Kudsî ve muallâ; ona vicdanla inandım.

Toprak vatanım, nev’-i beşer milletim;

İnsan insan olur ancak, buna iz’anla inandım.

Şeytan da biziz, cin de. Ne şeytan, ne melek var;

Dünya dönecek cennete insanla; inandım.

Fıtratta tekâmül ezelîdir; bu kemâle

Tevrâtile, İncîl ile, Kur’an’la inandım. (…)

Büyük bir emek ve çaba ürünü olan çalışma, günümüzü de aydınlatan aşağıdaki paragrafla tamamlanıyor:

“Kamuoyunda asıl tepki çeken, Haluk’un Hıristiyanlığı kabul ederek Amerika’ya yerleşmesi ve rahip olması değildi. Ahmed Cevdet Paşa’nın torunu ve Fatma Aliye Hanım’ın kızı İsmet Hanım’la Namık Kemal’in torunu ve Ali Ekrem Bolayır’ın kızı Selma Ekrem’in değil de Haluk’un tercihinin tartışılması ve hala tartışılıyor olmasının sebebi, Peyami Safa’nın da dediği gibi, babasının nazarında onun “bütün Türk gençliğini temsil ve hülasa ediyor” olmasıydı. Fikret’in ona hitaben yazdığı bütün şiirlerde bugünkü ve yarınki nesillere rol biçilmiş ve yol gösterilmiştir. Haluk, yani Türk gençliği Avrupa’dan bol bol ışık kucaklayıp getirecek ve vatan böylece zindan karanlığından kurtulacaktı. Fikret “Protestanlara zangoçluk” etmiş değildi elbette, fakat oğlu Protestan rahibi oldu.” (s.625)

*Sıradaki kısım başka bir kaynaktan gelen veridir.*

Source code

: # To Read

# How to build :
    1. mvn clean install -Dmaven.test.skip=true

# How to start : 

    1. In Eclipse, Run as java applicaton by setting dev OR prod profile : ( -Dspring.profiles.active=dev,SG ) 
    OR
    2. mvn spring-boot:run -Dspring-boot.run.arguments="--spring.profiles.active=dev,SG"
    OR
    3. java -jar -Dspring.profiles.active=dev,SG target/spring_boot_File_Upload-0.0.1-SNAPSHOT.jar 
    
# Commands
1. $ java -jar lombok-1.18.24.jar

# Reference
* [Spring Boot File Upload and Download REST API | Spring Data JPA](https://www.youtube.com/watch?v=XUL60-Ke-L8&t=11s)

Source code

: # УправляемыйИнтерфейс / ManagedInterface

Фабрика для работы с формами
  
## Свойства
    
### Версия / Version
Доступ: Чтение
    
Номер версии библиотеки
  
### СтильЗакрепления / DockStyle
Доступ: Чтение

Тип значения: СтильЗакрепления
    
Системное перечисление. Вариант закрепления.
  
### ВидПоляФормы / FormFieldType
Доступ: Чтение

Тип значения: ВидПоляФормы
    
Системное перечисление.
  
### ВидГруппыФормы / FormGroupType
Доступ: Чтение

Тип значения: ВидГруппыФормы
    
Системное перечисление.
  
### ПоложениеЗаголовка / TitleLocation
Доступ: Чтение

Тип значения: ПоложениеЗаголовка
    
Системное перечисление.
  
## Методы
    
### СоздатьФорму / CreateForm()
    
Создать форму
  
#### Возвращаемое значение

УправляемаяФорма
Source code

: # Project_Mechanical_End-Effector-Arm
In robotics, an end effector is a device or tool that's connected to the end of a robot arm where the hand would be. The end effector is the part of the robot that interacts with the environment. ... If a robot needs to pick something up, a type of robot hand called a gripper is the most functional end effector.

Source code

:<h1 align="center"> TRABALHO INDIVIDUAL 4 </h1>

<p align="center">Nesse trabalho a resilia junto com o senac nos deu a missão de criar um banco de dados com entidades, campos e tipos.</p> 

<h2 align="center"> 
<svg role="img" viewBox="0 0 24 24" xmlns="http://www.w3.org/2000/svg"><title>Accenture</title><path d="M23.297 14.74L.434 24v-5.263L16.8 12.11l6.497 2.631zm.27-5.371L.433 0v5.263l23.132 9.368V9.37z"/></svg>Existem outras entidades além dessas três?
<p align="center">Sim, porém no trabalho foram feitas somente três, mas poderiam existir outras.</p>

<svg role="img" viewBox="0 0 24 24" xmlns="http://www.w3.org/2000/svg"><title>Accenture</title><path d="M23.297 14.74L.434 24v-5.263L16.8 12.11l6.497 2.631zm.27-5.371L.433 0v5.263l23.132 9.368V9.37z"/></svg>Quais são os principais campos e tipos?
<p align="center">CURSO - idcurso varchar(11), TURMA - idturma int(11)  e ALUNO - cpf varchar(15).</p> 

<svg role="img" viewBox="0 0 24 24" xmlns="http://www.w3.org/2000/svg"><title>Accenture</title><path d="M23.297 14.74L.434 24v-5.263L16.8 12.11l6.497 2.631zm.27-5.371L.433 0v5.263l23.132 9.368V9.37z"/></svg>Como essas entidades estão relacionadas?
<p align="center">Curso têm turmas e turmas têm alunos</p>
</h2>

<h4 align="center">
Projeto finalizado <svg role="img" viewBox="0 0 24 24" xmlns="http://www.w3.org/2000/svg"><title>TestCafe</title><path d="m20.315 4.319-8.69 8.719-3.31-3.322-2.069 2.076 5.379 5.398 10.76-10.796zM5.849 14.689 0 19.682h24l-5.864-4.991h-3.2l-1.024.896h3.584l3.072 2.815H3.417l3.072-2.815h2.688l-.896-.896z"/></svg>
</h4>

Günümüzde halen tartışılan yerli’lik ve milli’lik açısından da kitap, çok önemli sonuçlara ulaşmamıza yardımcı olmaktadır. Haluk’un kişisel tercihi, Hıristiyan papazlığına kadar uzayan yaşamı, şüphesiz ölmeden önce yakınlarını ve babasını da rahatsız etmiştir. Kitapta bunların da ayrıntıları verilmiş.

105 yıl önce aramızdan ayrılmış ve ebedi istirahatgâhına çekilmiş olan şairi, hataları ve hizmetleriyle birlikte Allah’a havale edelim. Oğlunun yüzünden babayı, baba üzerinden oğlunu yargılama kolaylığına kapılmayalım. Herkesin ayrı bir amel defteri olduğunu unutmayalım. Tebrikler! Beşir ağabey, zihnine kalemine sağlık. Yeni çalışmalarını sabırsızlıkla bekliyorum.